Trotes violentos nas Faculdades Adamantinenses Integradas (FAI)

MP instaura inquérito para investigar trote que feriu alunos em Adamantina

Pelo menos dois estudantes foram atingidos por ácido durante ‘recepção’.
Promotoria quer saber se supostos agressores foram identificados.

O Ministério Público, por meio da Promotoria de Justiça de Adamantina, instaurou inquérito civil para apurar a ocorrência de trotes violentos nas Faculdades Adamantinenses Integradas (FAI), que provocaram lesões em pelo menos dois estudantes nesta semana. A investigação teve início nesta quarta-feira (4).

Nathália estava com amiga na hora do trote (Foto: Reprodução/TV Fronteira)
Nathália estava com amiga na hora do trote
(Foto: Reprodução/TV Fronteira)

Uma das vítimas já foi ouvida pelo promotor de Justiça Rodrigo de Andrade Figaro Caldeira, responsável pela investigação que apura “agressões físicas e morais, atos desumanos e ofensivos à dignidade dos calouros praticados por alunos veteranos da faculdade”, segundo o MP.

O promotor ainda solicitou à direção da FAI informações sobre a existência, neste e em anos anteriores, de iniciativas para impedir a prática de trote aos novos alunos, indicando quais são elas; se os supostos agressores foram identificados e, em caso positivo, se houve a instauração de sindicância interna para apuração dos fatos e quais medidas foram tomadas pela faculdade em relação ao cumprimento da Lei Estadual 11.365, que instituiu a “Campanha para o Trote Solidário”.

A Promotoria também solicitou que a Procuradoria-Geral de Justiça expeça ofício para o Ministério da Educação (MEC), para que o órgão seja notificado da abertura da investigação.

A Polícia Civil já identificou quatro suspeitosde terem participado de um trote e utilizado uma substância química que causou queimaduras de terceiro grau nas pernas e no umbigo da estudante Nathália de Souza Santos, de 17 anos, e ainda atingiu os olhos de um jovem natural de Tupã (SP) que também estava em frente ao campus da FAI.
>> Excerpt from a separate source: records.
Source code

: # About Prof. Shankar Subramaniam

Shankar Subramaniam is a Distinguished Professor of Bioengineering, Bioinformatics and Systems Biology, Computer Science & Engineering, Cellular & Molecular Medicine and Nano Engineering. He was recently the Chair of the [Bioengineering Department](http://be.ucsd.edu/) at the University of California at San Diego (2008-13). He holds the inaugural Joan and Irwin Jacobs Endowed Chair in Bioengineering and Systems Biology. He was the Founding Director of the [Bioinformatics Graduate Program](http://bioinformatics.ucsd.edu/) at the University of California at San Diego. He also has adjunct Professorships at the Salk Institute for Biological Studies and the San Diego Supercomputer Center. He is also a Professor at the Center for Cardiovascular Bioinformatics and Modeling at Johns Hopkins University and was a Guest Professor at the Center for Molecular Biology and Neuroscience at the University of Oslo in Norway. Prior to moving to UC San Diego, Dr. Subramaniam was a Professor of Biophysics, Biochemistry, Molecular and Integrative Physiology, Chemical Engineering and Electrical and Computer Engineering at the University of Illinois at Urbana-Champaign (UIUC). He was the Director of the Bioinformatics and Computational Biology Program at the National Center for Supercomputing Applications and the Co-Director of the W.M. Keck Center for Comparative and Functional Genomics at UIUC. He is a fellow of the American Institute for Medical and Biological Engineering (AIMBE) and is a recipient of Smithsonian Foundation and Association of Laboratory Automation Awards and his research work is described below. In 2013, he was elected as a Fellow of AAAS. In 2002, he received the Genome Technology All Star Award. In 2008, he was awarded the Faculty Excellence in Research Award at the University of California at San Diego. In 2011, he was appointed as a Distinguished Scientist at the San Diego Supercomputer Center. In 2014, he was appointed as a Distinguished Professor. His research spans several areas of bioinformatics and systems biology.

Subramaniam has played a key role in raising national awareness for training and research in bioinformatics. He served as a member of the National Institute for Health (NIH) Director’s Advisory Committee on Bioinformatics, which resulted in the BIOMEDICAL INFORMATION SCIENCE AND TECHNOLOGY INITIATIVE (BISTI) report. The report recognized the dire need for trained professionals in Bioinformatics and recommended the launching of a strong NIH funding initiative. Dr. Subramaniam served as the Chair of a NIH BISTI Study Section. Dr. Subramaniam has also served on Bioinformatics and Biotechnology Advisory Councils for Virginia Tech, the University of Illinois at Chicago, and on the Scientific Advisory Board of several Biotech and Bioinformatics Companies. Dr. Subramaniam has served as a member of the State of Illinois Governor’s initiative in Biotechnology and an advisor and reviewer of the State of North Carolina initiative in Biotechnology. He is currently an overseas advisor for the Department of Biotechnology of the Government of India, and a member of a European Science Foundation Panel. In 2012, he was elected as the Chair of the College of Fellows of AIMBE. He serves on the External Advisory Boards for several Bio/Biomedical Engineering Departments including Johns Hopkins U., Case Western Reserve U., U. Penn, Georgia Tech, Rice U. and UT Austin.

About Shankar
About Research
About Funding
Natália, caloura de Pedagogia e natural de Flórida Paulista, precisou ser atendida na Santa Casa de Misericórdia do município após o trote, realizado por volta das 19h30. O caso foi registrado na Polícia Civil como lesão corporal e é investigado pela Delegacia de Defesa da Mulher (DDM) e Delegacia de Investigações Gerais (DIG).
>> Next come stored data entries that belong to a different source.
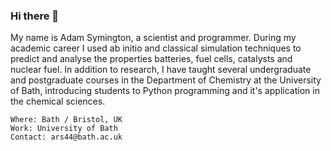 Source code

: ### Hi there 👋

My name is Adam Symington, a scientist and programmer. During my academic career I used ab initio and classical simulation techniques to predict and analyse the properties batteries, fuel cells, catalysts and nuclear fuel. In addition to research, I have taught several undergraduate and postgraduate courses in the Department of Chemistry at the University of Bath, introducing students to Python programming and it's application in the chemical sciences.

    Where: Bath / Bristol, UK
    Work: University of Bath
    Contact: ars44@bath.ac.uk
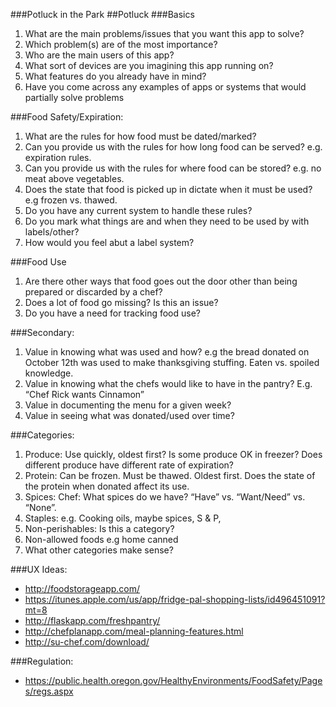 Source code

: ###Potluck in the Park
##Potluck
###Basics
1. What are the main problems/issues that you want this app to solve?
2. Which problem(s) are of the most importance?
3. Who are the main users of this app?
4. What sort of devices are you imagining this app running on?
5. What features do you already have in mind?
6. Have you come across any examples of apps or systems that would partially solve problems

###Food Safety/Expiration:
1. What are the rules for how food must be dated/marked?
2. Can you provide us with the rules for how long food can be served? e.g. expiration rules.
3. Can you provide us with the rules for where food can be stored? e.g. no meat above vegetables.
4. Does the state that food is picked up in dictate when it must be used? e.g frozen vs. thawed.
5. Do you have any current system to handle these rules?
6. Do you mark what things are and when they need to be used by with labels/other?
7. How would you feel abut a label system?

###Food Use
1. Are there other ways that food goes out the door other than being prepared or discarded by a chef?
2. Does a lot of food go missing? Is this an issue?
3. Do you have a need for tracking food use?


###Secondary:
1. Value in knowing what was used and how? e.g the bread donated on October 12th was used to make thanksgiving stuffing. Eaten vs. spoiled knowledge.
2. Value in knowing what the chefs would like to have in the pantry? E.g. “Chef Rick wants Cinnamon”
3. Value in documenting the menu for a given week?
4. Value in seeing what was donated/used over time?



###Categories:
1. Produce: Use quickly, oldest first?  Is some produce OK in freezer? Does different produce have different rate of expiration?
2. Protein: Can be frozen. Must be thawed. Oldest first. Does the state of the protein when donated affect its use.
3. Spices: Chef: What spices do we have? “Have” vs. “Want/Need” vs. “None”.
4. Staples: e.g. Cooking oils, maybe spices, S & P,
5. Non-perishables: Is this a category?
6. Non-allowed foods e.g home canned
7. What other categories make sense?


###UX Ideas:
- http://foodstorageapp.com/
- https://itunes.apple.com/us/app/fridge-pal-shopping-lists/id496451091?mt=8
- http://flaskapp.com/freshpantry/
- http://chefplanapp.com/meal-planning-features.html
- http://su-chef.com/download/


###Regulation:
- https://public.health.oregon.gov/HealthyEnvironments/FoodSafety/Pages/regs.aspx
Sueli Aparecida Dias, tia da vítima, diz que espera que os envolvidos no caso de Natália sejam identificados e punidos pela polícia. Segundo ela, os familiares já iniciam uma “apuração particular” para recolher provas que ajudem a localizar os rapazes que jogaram o ácido.

“Eu estou ajudando a minha sobrinha a descobrir quem fez essa ‘ato de barbaridade’, já que ela estava de costas e não conseguiu ver os culpados. Por isso tenho procurado nas redes sociais algumas informações que possam colaborar com as investigações”, afirma.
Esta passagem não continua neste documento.